▶ [DATA TO PROCESS]:
——————

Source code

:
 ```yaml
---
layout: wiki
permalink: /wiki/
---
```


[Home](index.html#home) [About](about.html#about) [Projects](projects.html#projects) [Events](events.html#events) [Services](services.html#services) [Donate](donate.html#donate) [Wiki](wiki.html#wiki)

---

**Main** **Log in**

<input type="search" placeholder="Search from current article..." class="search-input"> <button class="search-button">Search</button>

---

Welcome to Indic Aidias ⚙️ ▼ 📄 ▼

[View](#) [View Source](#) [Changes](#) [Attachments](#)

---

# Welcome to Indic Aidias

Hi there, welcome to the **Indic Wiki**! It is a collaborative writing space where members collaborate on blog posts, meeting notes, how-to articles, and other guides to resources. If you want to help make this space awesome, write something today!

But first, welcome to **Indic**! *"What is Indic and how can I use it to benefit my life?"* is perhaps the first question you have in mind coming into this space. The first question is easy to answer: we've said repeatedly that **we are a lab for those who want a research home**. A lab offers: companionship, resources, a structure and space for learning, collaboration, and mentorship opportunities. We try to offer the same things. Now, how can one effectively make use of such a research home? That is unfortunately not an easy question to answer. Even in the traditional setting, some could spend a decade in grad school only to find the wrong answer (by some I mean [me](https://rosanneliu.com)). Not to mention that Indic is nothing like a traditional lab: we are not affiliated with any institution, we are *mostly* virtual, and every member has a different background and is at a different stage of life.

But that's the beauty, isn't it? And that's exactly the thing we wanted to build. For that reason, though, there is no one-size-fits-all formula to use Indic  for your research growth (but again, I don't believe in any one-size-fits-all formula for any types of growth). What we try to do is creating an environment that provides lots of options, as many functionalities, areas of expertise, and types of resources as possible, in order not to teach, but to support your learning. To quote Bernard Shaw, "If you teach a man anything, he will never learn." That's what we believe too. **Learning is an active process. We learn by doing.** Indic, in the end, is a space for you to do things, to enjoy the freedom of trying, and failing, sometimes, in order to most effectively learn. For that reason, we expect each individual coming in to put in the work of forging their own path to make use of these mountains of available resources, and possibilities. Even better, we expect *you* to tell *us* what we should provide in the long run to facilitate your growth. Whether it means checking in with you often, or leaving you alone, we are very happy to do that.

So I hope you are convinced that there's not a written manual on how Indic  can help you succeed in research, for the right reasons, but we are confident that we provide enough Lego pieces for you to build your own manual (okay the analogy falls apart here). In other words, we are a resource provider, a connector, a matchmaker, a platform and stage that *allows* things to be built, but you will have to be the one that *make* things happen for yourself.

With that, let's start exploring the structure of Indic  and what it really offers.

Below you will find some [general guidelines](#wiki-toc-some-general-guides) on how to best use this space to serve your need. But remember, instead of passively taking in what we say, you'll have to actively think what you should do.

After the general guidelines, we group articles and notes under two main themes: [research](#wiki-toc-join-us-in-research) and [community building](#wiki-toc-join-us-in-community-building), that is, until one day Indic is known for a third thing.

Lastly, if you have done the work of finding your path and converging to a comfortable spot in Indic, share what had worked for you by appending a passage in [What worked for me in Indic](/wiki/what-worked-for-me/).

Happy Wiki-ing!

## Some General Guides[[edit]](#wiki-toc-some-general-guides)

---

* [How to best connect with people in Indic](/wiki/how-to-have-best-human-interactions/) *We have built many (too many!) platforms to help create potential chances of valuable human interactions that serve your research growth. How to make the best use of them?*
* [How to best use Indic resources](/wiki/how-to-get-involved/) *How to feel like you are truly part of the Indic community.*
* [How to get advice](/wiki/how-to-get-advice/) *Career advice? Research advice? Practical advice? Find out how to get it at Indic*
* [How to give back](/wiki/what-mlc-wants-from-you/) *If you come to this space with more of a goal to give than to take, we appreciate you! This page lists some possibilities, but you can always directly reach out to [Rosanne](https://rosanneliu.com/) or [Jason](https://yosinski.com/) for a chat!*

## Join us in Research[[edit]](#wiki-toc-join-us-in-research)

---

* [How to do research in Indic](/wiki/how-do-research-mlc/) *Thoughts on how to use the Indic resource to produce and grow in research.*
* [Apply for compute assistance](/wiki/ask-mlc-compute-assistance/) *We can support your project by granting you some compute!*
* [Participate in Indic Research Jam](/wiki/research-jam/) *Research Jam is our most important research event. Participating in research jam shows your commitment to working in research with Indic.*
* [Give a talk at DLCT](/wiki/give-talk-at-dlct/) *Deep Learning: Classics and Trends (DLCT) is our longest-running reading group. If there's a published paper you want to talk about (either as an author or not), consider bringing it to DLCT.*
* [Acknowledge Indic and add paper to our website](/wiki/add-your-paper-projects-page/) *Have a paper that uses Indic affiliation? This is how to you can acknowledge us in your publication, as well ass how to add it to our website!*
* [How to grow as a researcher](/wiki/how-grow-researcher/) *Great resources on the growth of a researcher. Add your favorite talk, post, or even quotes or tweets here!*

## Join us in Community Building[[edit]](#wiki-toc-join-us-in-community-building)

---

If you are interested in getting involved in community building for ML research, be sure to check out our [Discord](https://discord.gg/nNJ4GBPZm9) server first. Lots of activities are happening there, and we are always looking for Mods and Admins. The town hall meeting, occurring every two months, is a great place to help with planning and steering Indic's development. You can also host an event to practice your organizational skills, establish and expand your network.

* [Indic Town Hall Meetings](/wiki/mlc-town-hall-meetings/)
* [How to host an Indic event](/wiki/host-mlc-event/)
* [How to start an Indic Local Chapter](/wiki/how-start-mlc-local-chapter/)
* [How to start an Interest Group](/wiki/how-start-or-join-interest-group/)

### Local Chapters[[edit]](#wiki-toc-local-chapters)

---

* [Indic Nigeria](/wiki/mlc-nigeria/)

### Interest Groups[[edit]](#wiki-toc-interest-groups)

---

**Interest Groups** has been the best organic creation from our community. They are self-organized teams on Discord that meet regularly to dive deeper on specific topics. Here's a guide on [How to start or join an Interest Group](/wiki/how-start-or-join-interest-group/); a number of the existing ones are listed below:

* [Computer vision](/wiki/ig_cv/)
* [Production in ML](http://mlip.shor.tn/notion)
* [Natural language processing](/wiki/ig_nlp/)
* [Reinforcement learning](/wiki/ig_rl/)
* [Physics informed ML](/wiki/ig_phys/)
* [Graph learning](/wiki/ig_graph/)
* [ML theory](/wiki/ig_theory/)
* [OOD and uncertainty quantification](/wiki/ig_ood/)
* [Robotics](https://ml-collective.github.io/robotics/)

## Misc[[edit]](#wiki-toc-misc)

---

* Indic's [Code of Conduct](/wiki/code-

——————

▶ [DIRECTIONS FOR THIS TASK]:
A complete answer lists each line of the data that holds the word "best".

▶ [EXERCISE SOLUTION]:
Below you will find some [general guidelines](#wiki-toc-some-general-guides) on how to best use this space to serve your need. But remember, instead of passively taking in what we say, you'll have to actively think what you should do.
* [How to best connect with people in Indic](/wiki/how-to-have-best-human-interactions/) *We have built many (too many!) platforms to help create potential chances of valuable human interactions that serve your research growth. How to make the best use of them?*
* [How to best use Indic resources](/wiki/how-to-get-involved/) *How to feel like you are truly part of the Indic community.*
**Interest Groups** has been the best organic creation from our community. They are self-organized teams on Discord that meet regularly to dive deeper on specific topics. Here's a guide on [How to start or join an Interest Group](/wiki/how-start-or-join-interest-group/); a number of the existing ones are listed below:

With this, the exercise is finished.